Will Wells Fargo's New Comp Plan Stop Outflow of Reps?

The cuts are less steep than those made recently at many other firms, recruiters say.

A Wells Fargo branch office in New York (Photo: Bloomberg)

Wells Fargo shared its 2019 compensation grid and related details with its advisors this week.

Next year, registered reps who have been with the firm for at least seven years, but who fall below $250,000 in revenue for the prior 12 months, will see their pay rates fall to 19% from 22% for the base level of their monthly targets and to 47% from 50% of additional revenue.

“It’s not that onerous,” said Andy Tasnady of Tasnady Associates in an interview.

“Other wirehouses and some regional firms have penalty rates for longer-term reps of $300,000,” he explained. “It’s probably only a small percentage of advisors in the below-$250,000 range.”

Plus, the compensation consultant says, a decline of 3% is far less than drops some rival firms have made in recent years — which include going from 34% down to 20%, Tasnady says.

The Wells Fargo cut might represent a 15% cash reduction in some cases versus the 40% to 50% drop in cash that some other firms have made, he adds.

Can advisors can get around the $250,000 hurdle by joining a team/?

Yes. “We believe teaming is great for supporting clients, and this would be an option for anyone to consider,” according to Rich Getzoff, Wells Fargo Advisors’ head of advisor-led business for the eastern regions.

For those with over seven years with WFA and about $200,000 in trailing 12-month fees and commissions, “You could contemplate trying to find a team and getting on it,” Tasnady said. That might make sense for someone who is “good at servicing clients but maybe not at adding new ones.”

There are different criteria that advisors on teams have to meet, according to the ’19 grid, such as having more than 75% of accounts top $250,000 in assets and having at least one advisor per team with more than $800,000 in revenue.

With a “team benefit payout” of 50% on all revenues,  this might result in “a meaningful and big bump for someone near the $250,000 revenue level, who might only be getting about $85,000 pay on that … revenue [in 2018], but could get an extra $40,000 … and [then have] $125,000 in [total] pay” in 2019, if they satisfy the grid’s criteria, Tasnady explained.

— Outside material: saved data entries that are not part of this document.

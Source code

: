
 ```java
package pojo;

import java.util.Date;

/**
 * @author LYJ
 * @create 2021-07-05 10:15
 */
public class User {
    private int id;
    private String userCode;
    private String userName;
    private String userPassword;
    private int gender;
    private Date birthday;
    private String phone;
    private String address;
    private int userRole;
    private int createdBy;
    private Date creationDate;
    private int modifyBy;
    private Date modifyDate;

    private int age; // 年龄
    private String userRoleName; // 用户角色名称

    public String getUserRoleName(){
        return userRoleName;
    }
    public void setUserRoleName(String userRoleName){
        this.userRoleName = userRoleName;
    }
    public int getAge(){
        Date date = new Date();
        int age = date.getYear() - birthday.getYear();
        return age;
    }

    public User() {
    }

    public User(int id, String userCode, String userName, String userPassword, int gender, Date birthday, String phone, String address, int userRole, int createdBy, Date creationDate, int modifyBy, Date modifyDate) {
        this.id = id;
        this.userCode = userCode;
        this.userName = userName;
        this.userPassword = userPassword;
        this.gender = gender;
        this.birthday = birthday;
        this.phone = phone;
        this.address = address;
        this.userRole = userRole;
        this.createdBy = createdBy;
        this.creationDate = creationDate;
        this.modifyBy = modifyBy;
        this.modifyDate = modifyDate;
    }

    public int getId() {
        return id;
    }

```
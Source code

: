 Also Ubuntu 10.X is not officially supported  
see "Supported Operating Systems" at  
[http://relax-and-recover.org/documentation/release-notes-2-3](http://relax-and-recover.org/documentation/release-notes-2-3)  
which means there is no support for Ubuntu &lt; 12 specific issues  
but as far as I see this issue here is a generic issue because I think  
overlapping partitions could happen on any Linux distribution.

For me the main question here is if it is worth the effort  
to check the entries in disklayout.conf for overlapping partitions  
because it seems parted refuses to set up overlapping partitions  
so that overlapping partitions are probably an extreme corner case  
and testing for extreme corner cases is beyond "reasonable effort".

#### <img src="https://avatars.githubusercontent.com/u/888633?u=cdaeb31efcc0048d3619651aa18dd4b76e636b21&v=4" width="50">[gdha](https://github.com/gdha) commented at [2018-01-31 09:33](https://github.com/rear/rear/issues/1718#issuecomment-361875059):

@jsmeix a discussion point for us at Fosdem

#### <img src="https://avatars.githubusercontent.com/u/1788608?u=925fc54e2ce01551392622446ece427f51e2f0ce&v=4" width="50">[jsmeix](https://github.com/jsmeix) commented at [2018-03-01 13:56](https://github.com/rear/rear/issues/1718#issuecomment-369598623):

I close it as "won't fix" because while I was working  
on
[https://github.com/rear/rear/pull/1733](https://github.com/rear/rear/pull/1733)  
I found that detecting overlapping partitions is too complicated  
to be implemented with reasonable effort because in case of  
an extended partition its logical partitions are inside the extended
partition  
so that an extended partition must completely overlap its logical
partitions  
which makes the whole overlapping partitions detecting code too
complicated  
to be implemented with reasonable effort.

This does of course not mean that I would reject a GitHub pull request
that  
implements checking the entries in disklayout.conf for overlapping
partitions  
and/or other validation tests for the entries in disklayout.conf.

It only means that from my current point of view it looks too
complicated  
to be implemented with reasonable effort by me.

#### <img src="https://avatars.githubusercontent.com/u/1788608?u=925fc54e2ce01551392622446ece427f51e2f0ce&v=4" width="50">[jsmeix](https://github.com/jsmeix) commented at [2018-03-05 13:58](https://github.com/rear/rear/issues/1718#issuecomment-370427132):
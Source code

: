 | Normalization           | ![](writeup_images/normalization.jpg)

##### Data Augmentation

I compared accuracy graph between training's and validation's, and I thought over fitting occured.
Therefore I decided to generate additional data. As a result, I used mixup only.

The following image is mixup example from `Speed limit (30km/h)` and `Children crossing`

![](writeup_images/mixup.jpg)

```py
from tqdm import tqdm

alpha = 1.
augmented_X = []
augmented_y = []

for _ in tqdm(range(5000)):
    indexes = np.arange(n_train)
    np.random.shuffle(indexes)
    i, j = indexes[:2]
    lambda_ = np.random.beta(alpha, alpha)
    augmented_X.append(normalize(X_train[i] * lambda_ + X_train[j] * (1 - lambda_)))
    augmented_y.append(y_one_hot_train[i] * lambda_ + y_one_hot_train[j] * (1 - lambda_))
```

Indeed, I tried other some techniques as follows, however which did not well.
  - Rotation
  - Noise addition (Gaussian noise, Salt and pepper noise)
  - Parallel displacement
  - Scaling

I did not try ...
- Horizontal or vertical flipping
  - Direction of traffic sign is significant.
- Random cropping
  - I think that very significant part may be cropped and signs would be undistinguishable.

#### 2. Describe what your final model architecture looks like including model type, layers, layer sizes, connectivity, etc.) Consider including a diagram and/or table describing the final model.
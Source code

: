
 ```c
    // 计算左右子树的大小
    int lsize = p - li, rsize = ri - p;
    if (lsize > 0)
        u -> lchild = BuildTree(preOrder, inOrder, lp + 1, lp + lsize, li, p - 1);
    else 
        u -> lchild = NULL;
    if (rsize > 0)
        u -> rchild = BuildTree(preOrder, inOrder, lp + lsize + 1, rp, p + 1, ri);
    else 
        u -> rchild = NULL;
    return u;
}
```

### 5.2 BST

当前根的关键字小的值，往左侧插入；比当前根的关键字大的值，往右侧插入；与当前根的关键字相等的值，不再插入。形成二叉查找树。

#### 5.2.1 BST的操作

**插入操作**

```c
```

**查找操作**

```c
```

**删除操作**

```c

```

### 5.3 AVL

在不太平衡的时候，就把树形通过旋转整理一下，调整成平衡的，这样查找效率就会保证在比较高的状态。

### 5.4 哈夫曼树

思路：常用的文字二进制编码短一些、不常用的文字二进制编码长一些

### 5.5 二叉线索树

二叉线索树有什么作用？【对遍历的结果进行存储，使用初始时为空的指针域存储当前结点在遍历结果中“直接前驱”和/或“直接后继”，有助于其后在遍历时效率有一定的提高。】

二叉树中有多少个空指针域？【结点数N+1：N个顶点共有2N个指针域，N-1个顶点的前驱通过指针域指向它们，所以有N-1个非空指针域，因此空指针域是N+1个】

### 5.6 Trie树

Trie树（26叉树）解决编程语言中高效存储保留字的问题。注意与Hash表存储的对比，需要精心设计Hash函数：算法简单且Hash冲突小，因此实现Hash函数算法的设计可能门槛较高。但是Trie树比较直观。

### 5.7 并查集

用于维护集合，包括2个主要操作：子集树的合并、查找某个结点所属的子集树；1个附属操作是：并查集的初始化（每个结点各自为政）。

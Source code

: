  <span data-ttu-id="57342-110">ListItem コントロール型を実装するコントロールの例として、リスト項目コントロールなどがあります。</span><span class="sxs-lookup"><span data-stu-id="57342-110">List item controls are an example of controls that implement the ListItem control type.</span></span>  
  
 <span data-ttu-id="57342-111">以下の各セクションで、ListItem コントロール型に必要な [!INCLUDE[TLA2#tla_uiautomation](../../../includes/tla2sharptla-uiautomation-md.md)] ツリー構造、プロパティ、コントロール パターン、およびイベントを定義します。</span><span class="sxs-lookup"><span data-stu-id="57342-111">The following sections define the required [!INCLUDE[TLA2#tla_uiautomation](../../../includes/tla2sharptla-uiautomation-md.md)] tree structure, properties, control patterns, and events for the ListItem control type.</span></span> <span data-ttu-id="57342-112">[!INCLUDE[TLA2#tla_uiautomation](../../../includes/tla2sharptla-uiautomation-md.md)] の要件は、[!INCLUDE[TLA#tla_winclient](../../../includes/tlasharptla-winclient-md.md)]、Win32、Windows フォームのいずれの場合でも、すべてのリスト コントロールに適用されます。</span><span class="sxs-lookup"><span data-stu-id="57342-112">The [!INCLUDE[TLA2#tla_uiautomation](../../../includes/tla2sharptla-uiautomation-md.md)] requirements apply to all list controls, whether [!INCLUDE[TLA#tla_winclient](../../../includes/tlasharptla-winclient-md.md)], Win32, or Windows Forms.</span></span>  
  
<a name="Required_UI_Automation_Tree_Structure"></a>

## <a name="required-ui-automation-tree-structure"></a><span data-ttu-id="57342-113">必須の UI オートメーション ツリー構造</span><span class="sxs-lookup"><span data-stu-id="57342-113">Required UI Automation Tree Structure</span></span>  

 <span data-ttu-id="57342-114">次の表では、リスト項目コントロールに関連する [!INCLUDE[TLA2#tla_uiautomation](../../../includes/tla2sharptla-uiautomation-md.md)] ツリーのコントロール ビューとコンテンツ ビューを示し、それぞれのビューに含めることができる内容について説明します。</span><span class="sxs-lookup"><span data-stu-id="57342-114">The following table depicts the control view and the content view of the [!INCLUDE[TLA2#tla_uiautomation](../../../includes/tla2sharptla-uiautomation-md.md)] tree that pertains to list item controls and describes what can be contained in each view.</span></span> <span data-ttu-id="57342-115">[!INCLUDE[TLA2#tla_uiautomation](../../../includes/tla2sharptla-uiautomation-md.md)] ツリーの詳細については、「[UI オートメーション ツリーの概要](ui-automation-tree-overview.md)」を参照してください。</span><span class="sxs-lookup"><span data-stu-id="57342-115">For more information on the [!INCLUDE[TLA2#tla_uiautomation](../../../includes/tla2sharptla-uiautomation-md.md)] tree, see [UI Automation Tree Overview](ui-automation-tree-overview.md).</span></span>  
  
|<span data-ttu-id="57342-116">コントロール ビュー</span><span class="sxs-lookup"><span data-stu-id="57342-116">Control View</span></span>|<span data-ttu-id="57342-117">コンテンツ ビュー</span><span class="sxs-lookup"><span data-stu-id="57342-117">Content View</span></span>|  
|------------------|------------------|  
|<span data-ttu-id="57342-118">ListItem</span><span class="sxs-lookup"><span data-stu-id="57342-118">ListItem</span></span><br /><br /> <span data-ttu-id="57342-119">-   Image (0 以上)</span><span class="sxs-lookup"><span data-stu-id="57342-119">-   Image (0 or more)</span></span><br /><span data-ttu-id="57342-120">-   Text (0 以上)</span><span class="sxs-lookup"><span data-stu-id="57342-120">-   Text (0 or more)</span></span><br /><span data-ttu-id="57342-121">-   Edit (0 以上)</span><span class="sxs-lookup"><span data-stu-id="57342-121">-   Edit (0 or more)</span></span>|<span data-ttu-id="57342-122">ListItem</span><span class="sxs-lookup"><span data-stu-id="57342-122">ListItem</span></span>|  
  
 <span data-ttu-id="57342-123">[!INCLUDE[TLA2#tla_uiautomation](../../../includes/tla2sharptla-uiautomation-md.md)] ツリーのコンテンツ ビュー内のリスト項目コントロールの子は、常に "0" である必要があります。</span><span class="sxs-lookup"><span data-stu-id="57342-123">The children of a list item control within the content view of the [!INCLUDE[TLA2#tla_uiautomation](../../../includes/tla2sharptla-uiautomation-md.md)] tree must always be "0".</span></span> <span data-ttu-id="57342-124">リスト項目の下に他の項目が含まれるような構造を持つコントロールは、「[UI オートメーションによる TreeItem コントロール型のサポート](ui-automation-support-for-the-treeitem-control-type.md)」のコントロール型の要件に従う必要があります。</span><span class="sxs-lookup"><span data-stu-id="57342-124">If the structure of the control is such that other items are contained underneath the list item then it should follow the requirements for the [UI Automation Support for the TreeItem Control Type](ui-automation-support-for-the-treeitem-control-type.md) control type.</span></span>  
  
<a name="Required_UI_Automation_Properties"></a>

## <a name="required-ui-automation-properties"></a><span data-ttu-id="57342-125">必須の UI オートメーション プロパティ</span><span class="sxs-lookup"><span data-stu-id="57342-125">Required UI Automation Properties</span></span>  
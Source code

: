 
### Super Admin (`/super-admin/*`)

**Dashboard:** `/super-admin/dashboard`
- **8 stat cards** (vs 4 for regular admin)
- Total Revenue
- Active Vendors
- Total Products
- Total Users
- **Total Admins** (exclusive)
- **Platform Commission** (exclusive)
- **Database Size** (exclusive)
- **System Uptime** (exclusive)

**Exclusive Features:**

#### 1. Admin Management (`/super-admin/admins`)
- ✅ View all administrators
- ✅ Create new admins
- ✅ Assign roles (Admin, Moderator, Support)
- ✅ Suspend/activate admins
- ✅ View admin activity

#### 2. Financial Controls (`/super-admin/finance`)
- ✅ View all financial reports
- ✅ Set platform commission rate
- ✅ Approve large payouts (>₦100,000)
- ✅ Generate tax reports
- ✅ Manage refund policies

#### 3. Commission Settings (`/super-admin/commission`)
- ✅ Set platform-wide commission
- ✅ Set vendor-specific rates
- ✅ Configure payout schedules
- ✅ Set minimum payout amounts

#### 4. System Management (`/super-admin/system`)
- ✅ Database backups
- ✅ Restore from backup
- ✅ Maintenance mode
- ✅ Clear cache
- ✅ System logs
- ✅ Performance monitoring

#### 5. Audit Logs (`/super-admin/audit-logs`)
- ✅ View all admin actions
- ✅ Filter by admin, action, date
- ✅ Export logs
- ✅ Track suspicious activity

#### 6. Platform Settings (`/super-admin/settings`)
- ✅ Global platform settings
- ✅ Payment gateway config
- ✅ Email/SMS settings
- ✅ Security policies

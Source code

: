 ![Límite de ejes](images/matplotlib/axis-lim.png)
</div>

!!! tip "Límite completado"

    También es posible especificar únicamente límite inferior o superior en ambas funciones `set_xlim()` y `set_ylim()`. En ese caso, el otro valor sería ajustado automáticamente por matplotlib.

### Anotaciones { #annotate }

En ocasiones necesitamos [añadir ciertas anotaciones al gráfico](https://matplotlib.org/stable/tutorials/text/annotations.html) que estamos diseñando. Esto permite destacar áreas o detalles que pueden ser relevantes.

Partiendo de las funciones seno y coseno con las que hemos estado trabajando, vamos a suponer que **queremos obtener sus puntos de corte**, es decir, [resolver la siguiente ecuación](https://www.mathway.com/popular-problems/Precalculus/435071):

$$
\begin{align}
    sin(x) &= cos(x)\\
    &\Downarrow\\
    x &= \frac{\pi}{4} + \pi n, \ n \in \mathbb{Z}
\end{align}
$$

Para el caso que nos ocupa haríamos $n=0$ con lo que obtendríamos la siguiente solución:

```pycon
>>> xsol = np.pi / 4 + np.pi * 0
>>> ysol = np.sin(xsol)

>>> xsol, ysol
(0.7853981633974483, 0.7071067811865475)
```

Overall, he says, the objective of the ’19 comp plan “is to make the advisors work a bit harder, do a bit more prospecting to [raise] production.”

Those who aren’t so interested in making a revenue push or are thinking about retiring “might say, ‘It’s not worth it’” and depart, according to Tasnady.

What’s Next?

Other industry watchers agree. “It will definitely cause attrition, but not the “regrettable attrition” you have when a big-producing advisor leaves, said Danny Sarch of Leitner Sarch Consulting in an interview.  

“And it’s true that there are other firms that have been more draconian when it comes to these types of compensation grid changes, which all firms use it to drive behavior.”

The message with the 2019 WFA comp plan, Sarch says, is that maybe with many years in the business and under $250,000 in trailing 12-month production, “You shouldn’t be there — they don’t want you.”

In general, the recruiter “does not see attrition slowing down” at Wells Fargo. “Bodies went in motion months ago when the scandals hit.”

The number of financial advisors in Wells Fargo’s retail brokerage business was 14,074 as of Sept. 30 — down 490 from a year ago and 152 from the second quarter. Since Wells Fargo’s fake-accounts scandal began capturing headlines in September 2016, the number of advisors has declined by 1,012 — a drop of 7% from 15,086 two years ago.

“They may have a few good weeks without bad news,” Sarch said. “But I’m skeptical.”

In the past week, for instance, Raymond James and Ameriprise Financial said they had added ex-Wells Fargo advisors to their ranks.

A clearer picture of whether Wells Fargo’s attrition is truly slowing, he explains, won’t be known for another three to six months due to the time it takes for advisors to move from one firm to another.

His general take on the 2019 comp plan is that Wells Fargo “does not want to anger the larger producers, given the attrition of the past year or so. It’s minimal change.”

When it comes to comp grids across the industry, “I criticize all the firms. They have complicated this over the years, and that frustrates reps all the time — in terms of deferred compensation and bonuses, etc.,” Sarch said. “Advisors don’t like to have to work hard to figure out how they will get paid.”